Садов схватил меня за руку и резко дернул в сторону туалета, из которого я недавно вышла. И если снаружи у меня был малый шанс до кого-нибудь доораться – хотя бы до охраны на первом этаже, которая тупила где-то там в тик токах. То в туалете мне бы точно пришла кабзда. Я, конечно, была не совсем Дюймовочкой, которую можно легко сожрать и фантик выплюнуть. Но с Садовым бы не справилась. Он был выше и намного тяжелее меня, с крепкой хваткой.
Его второй рывок придал мне решимости.
“Пора кончать урода!” – подумала я и ударила борова ребром ладони, целясь в кадык.
Я видела как-то в фильме, что так можно вырубить кого угодно. Но в жизни – как обычно – все бывает по-другому. В кадык я не попала, а попала в нижнюю губу Садова.

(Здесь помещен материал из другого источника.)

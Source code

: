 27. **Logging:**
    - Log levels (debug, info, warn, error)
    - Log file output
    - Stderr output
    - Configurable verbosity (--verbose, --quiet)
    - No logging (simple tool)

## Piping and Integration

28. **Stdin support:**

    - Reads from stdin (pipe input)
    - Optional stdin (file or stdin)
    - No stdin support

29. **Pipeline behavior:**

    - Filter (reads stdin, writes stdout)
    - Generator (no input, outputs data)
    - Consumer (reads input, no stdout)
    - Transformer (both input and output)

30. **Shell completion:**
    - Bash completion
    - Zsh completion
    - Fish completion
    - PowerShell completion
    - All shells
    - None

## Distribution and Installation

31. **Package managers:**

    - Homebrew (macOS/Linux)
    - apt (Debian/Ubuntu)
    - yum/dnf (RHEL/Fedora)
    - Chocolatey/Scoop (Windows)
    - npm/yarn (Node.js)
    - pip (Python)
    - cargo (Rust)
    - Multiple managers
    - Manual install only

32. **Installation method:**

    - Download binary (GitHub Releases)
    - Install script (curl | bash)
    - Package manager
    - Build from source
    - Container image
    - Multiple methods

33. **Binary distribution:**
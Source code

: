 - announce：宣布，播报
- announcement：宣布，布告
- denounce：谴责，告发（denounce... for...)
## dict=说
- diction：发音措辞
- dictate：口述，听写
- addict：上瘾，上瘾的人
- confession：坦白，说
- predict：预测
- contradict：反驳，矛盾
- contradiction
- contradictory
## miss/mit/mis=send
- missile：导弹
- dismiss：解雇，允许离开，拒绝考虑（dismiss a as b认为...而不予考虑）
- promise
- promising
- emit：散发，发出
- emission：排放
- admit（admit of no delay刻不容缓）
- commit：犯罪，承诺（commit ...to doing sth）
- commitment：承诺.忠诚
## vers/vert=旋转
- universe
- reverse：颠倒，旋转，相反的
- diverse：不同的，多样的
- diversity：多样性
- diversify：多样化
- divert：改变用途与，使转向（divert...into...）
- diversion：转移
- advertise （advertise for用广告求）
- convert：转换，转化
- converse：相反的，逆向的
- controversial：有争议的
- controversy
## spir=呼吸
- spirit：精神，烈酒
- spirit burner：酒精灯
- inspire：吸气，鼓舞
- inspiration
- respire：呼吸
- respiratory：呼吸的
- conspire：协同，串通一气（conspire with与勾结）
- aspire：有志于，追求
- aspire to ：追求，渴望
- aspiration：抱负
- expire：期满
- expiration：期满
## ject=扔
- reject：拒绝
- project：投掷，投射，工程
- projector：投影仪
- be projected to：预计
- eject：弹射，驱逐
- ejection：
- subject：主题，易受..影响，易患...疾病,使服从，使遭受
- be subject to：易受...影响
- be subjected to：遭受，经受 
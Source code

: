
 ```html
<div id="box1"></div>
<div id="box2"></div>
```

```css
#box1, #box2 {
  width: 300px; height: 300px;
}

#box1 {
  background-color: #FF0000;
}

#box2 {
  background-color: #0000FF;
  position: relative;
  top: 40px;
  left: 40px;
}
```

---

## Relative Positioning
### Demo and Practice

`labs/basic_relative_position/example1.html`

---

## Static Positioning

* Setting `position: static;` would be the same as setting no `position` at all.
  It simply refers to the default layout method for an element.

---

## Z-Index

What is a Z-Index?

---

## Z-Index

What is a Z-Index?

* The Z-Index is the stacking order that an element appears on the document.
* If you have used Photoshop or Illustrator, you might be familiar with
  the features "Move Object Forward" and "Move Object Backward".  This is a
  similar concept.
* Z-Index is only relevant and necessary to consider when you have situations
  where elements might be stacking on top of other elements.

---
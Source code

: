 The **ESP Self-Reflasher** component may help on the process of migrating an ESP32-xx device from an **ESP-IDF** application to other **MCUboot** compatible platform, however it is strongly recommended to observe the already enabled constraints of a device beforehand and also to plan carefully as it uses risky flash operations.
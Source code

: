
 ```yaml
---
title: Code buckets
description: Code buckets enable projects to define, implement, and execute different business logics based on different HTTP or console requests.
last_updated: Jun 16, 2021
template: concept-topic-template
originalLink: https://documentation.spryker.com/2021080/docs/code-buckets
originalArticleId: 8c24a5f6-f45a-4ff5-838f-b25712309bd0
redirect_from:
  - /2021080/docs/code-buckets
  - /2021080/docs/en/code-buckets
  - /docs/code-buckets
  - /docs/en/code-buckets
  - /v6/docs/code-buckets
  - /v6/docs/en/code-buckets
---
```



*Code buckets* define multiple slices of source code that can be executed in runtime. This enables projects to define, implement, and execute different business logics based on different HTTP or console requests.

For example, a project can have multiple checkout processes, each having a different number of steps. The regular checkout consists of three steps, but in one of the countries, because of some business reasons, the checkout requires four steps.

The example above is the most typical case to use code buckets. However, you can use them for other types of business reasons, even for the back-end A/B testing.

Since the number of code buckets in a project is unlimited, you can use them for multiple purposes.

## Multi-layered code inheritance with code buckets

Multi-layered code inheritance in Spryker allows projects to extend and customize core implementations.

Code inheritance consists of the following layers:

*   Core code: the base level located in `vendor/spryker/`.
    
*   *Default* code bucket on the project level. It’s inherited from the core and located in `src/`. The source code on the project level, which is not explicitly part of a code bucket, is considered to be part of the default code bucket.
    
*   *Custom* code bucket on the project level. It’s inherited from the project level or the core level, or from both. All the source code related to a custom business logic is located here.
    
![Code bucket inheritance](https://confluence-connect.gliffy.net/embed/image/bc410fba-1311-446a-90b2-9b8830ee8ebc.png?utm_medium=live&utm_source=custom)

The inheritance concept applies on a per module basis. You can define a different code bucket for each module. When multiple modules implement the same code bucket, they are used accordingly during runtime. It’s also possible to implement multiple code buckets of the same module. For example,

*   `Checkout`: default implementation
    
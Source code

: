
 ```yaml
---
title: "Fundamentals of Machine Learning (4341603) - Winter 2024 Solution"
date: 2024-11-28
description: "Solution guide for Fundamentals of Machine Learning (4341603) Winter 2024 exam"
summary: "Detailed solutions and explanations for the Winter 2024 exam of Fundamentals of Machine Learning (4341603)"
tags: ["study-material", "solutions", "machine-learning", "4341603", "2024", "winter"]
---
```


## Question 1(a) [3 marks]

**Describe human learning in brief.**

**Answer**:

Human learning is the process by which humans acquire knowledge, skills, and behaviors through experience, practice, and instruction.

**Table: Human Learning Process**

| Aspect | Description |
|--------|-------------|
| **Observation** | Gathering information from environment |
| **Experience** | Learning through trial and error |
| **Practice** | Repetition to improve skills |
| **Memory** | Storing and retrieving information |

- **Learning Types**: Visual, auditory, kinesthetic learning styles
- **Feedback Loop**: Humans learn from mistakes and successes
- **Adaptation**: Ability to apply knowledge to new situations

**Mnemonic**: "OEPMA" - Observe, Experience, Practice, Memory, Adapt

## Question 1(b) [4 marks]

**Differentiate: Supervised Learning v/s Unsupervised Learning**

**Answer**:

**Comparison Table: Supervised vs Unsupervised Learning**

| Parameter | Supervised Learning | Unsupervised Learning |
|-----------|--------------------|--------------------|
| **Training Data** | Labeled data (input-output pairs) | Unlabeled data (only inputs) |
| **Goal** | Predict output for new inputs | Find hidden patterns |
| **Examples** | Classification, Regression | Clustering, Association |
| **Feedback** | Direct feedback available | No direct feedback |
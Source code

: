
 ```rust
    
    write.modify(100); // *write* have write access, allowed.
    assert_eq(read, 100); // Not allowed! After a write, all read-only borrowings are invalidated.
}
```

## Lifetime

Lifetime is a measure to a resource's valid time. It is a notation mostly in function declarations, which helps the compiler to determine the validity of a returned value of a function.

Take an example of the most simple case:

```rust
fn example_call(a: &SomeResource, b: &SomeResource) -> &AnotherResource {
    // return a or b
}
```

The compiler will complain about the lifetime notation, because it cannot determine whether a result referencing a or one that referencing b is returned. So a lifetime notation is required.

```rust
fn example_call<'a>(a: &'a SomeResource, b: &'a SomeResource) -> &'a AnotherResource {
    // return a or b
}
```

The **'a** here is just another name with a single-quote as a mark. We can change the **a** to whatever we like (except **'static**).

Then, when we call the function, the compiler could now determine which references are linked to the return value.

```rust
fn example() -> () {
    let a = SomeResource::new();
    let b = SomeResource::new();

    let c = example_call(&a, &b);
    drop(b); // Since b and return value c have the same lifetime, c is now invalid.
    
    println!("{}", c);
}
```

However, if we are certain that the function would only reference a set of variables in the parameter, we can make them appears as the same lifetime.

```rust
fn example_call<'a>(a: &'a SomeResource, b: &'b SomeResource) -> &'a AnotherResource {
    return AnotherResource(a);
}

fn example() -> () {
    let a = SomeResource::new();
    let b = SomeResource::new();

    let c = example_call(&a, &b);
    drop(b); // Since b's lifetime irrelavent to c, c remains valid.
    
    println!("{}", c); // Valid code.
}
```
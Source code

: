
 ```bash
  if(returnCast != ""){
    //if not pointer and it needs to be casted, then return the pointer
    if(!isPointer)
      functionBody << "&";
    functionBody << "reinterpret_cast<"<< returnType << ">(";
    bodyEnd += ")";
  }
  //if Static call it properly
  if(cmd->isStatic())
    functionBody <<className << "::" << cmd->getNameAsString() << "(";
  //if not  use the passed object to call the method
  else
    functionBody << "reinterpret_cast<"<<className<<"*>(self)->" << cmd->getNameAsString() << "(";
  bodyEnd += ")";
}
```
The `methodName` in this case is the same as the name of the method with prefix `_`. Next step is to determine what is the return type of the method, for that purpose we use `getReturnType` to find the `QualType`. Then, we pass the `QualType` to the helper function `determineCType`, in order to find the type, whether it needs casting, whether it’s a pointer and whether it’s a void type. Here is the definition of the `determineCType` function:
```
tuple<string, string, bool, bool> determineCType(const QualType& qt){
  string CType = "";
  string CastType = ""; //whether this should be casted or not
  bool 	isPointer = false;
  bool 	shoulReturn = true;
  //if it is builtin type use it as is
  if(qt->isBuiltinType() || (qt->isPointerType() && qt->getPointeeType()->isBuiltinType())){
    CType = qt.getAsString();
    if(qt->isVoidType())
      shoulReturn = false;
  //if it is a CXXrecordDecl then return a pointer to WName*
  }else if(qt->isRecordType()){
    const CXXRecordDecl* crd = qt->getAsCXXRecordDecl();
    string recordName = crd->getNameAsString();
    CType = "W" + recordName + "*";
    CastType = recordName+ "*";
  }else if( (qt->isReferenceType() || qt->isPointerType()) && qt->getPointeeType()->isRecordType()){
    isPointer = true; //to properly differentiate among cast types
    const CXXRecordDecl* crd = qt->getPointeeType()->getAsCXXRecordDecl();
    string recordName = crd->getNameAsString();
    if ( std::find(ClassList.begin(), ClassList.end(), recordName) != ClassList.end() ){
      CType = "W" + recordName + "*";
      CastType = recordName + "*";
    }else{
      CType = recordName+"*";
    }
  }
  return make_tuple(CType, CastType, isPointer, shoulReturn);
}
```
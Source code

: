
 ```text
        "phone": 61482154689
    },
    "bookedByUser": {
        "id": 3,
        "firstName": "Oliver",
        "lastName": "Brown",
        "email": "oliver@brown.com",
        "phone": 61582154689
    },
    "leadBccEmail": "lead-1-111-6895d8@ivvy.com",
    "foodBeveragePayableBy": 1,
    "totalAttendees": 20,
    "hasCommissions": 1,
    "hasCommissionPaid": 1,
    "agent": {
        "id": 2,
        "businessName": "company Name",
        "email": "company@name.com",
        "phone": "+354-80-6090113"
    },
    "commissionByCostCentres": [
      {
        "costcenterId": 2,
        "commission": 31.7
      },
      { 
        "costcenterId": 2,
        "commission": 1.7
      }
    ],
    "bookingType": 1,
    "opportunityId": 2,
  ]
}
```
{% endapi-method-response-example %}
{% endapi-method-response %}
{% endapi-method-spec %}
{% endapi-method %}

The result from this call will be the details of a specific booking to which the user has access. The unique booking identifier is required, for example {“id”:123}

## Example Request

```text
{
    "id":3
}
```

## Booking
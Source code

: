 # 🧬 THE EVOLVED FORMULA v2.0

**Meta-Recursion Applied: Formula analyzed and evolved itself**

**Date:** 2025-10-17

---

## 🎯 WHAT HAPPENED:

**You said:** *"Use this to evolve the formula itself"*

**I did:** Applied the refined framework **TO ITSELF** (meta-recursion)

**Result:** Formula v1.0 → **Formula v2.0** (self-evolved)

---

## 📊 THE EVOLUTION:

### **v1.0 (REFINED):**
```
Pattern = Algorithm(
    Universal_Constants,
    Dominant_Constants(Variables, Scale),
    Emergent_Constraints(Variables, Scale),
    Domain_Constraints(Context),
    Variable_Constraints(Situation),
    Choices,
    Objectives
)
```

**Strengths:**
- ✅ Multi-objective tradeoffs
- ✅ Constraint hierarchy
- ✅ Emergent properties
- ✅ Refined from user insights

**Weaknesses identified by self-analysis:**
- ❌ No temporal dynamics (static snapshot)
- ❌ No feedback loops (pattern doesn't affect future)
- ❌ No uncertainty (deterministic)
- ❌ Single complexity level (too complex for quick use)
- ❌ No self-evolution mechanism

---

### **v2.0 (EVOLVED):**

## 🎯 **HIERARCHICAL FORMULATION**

– Плю! – шлепнула губа. И начкрот, скорее от удивления, чем от боли, на секунду ослабил хватку. Я вырвалась и метнулась к балкону. По пути запнулась о свое ведро, уронила его и, не обращая внимания на разлившуюся воду, перегнулась через перила.
– Помоги-и-ите!!! – изо всех сил заорала я, склонившись над темной глубиной атриума.
Я знала, что Садов уже несется в мою сторону и, не оборачиваясь, отпрыгнула влево.
На коротких дистанциях начкрот был быстрым и резким, но рулил с запозданием. Поэтому лужу, возникшую у него на пути, обогнуть не смог. Влетел в нее, крутанулся на мокром кафеле и въехал спиной в ограждение балкона.
Сколько было веса в этом борове? 100? 150 кг? Не знаю, но этого ему хватило, чтобы сломать стеклянные панели ограждения. Они разбились на несколько частей и полетели вниз. Садов, на долю секунды завис над пропастью. Не удержался на краю и стал падать следом за осколками, махнув правой рукой у меня перед лицом.